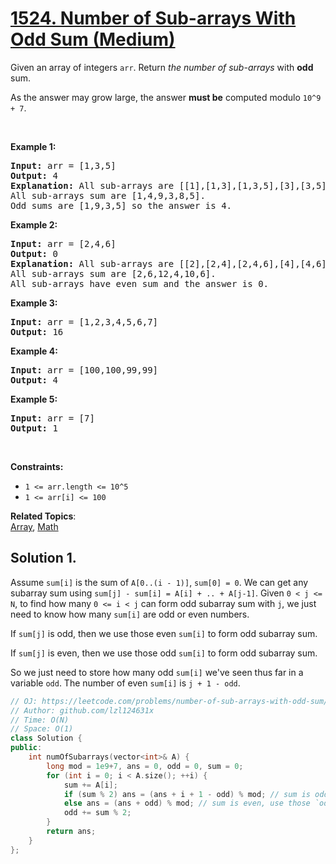 # [1524. Number of Sub-arrays With Odd Sum (Medium)](https://leetcode.com/problems/number-of-sub-arrays-with-odd-sum/)

<p>Given an array of integers <code>arr</code>. Return <em>the number of sub-arrays</em> with <strong>odd</strong> sum.</p>

<p>As the answer may grow large, the answer&nbsp;<strong>must be</strong>&nbsp;computed modulo&nbsp;<code>10^9 + 7</code>.</p>

<p>&nbsp;</p>
<p><strong>Example 1:</strong></p>

<pre><strong>Input:</strong> arr = [1,3,5]
<strong>Output:</strong> 4
<strong>Explanation:</strong> All sub-arrays are [[1],[1,3],[1,3,5],[3],[3,5],[5]]
All sub-arrays sum are [1,4,9,3,8,5].
Odd sums are [1,9,3,5] so the answer is 4.
</pre>

<p><strong>Example 2:</strong></p>

<pre><strong>Input:</strong> arr = [2,4,6]
<strong>Output:</strong> 0
<strong>Explanation:</strong> All sub-arrays are [[2],[2,4],[2,4,6],[4],[4,6],[6]]
All sub-arrays sum are [2,6,12,4,10,6].
All sub-arrays have even sum and the answer is 0.
</pre>

<p><strong>Example 3:</strong></p>

<pre><strong>Input:</strong> arr = [1,2,3,4,5,6,7]
<strong>Output:</strong> 16
</pre>

<p><strong>Example 4:</strong></p>

<pre><strong>Input:</strong> arr = [100,100,99,99]
<strong>Output:</strong> 4
</pre>

<p><strong>Example 5:</strong></p>

<pre><strong>Input:</strong> arr = [7]
<strong>Output:</strong> 1
</pre>

<p>&nbsp;</p>
<p><strong>Constraints:</strong></p>

<ul>
	<li><code>1 &lt;= arr.length &lt;= 10^5</code></li>
	<li><code>1 &lt;= arr[i] &lt;= 100</code></li>
</ul>

**Related Topics**:  
[Array](https://leetcode.com/tag/array/), [Math](https://leetcode.com/tag/math/)

## Solution 1.

Assume `sum[i]` is the sum of `A[0..(i - 1)]`, `sum[0] = 0`. We can get any subarray sum using `sum[j] - sum[i] = A[i] + .. + A[j-1]`. Given `0 < j <= N`, to find how many `0 <= i < j` can form odd subarray sum with `j`, we just need to know how many `sum[i]` are odd or even numbers.

If `sum[j]` is odd, then we use those even `sum[i]` to form odd subarray sum.

If `sum[j]` is even, then we use those odd `sum[i]` to form odd subarray sum.

So we just need to store how many odd `sum[i]` we've seen thus far in a variable `odd`. The number of even `sum[i]` is `j + 1 - odd`.

```cpp
// OJ: https://leetcode.com/problems/number-of-sub-arrays-with-odd-sum/
// Author: github.com/lzl124631x
// Time: O(N)
// Space: O(1)
class Solution {
public:
    int numOfSubarrays(vector<int>& A) {
        long mod = 1e9+7, ans = 0, odd = 0, sum = 0;
        for (int i = 0; i < A.size(); ++i) {
            sum += A[i];
            if (sum % 2) ans = (ans + i + 1 - odd) % mod; // sum is odd, use those `i + 1 - odd` even numbers to form odd subarray sums.
            else ans = (ans + odd) % mod; // sum is even, use those `odd` odd numbers to form odd subarray sums.
            odd += sum % 2;
        }
        return ans;
    }
};
```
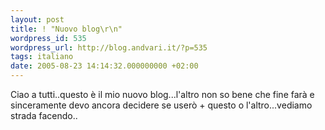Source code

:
 ```yaml
---
layout: post
title: ! "Nuovo blog\r\n"
wordpress_id: 535
wordpress_url: http://blog.andvari.it/?p=535
tags: italiano
date: 2005-08-23 14:14:32.000000000 +02:00
---
```

Ciao a tutti..questo è il mio nuovo blog...l'altro non so bene che fine farà e sinceramente devo ancora decidere se userò + questo o l'altro...vediamo strada facendo..
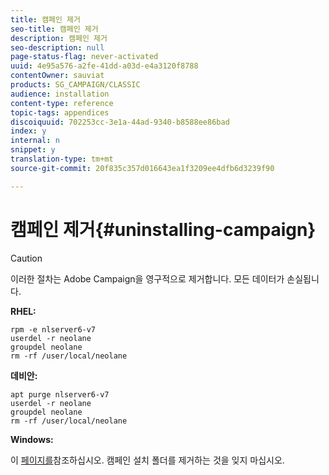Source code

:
 ```yaml
---
title: 캠페인 제거
seo-title: 캠페인 제거
description: 캠페인 제거
seo-description: null
page-status-flag: never-activated
uuid: 4e95a576-a2fe-41dd-a03d-e4a3120f8788
contentOwner: sauviat
products: SG_CAMPAIGN/CLASSIC
audience: installation
content-type: reference
topic-tags: appendices
discoiquuid: 702253cc-3e1a-44ad-9340-b8588ee86bad
index: y
internal: n
snippet: y
translation-type: tm+mt
source-git-commit: 20f835c357d016643ea1f3209ee4dfb6d3239f90

---
```



# 캠페인 제거{#uninstalling-campaign}

>[!CAUTION]
>
>이러한 절차는 Adobe Campaign을 영구적으로 제거합니다. 모든 데이터가 손실됩니다.

**RHEL:**

```
rpm -e nlserver6-v7
userdel -r neolane
groupdel neolane
rm -rf /user/local/neolane
```

**데비안:**

```
apt purge nlserver6-v7
userdel -r neolane
groupdel neolane
rm -rf /user/local/neolane
```

**Windows:**

이 [페이지를](../../migration/using/migrating-in-windows-for-adobe-campaign-7.md#deleting-and-cleansing-adobe-campaign-previous-version)참조하십시오. 캠페인 설치 폴더를 제거하는 것을 잊지 마십시오.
▬▬▬▬▬▬
EXERCISE
Pictures stay out. Print the lines of the records above exactly, from the first through the one with "## Solution 1.".

SOLUTION
 # [1524. Number of Sub-arrays With Odd Sum (Medium)](https://leetcode.com/problems/number-of-sub-arrays-with-odd-sum/)

<p>Given an array of integers <code>arr</code>. Return <em>the number of sub-arrays</em> with <strong>odd</strong> sum.</p>

<p>As the answer may grow large, the answer&nbsp;<strong>must be</strong>&nbsp;computed modulo&nbsp;<code>10^9 + 7</code>.</p>

<p>&nbsp;</p>
<p><strong>Example 1:</strong></p>

<pre><strong>Input:</strong> arr = [1,3,5]
<strong>Output:</strong> 4
<strong>Explanation:</strong> All sub-arrays are [[1],[1,3],[1,3,5],[3],[3,5],[5]]
All sub-arrays sum are [1,4,9,3,8,5].
Odd sums are [1,9,3,5] so the answer is 4.
</pre>

<p><strong>Example 2:</strong></p>

<pre><strong>Input:</strong> arr = [2,4,6]
<strong>Output:</strong> 0
<strong>Explanation:</strong> All sub-arrays are [[2],[2,4],[2,4,6],[4],[4,6],[6]]
All sub-arrays sum are [2,6,12,4,10,6].
All sub-arrays have even sum and the answer is 0.
</pre>

<p><strong>Example 3:</strong></p>

<pre><strong>Input:</strong> arr = [1,2,3,4,5,6,7]
<strong>Output:</strong> 16
</pre>

<p><strong>Example 4:</strong></p>

<pre><strong>Input:</strong> arr = [100,100,99,99]
<strong>Output:</strong> 4
</pre>

<p><strong>Example 5:</strong></p>

<pre><strong>Input:</strong> arr = [7]
<strong>Output:</strong> 1
</pre>

<p>&nbsp;</p>
<p><strong>Constraints:</strong></p>

<ul>
	<li><code>1 &lt;= arr.length &lt;= 10^5</code></li>
	<li><code>1 &lt;= arr[i] &lt;= 100</code></li>
</ul>

**Related Topics**:  
[Array](https://leetcode.com/tag/array/), [Math](https://leetcode.com/tag/math/)

## Solution 1.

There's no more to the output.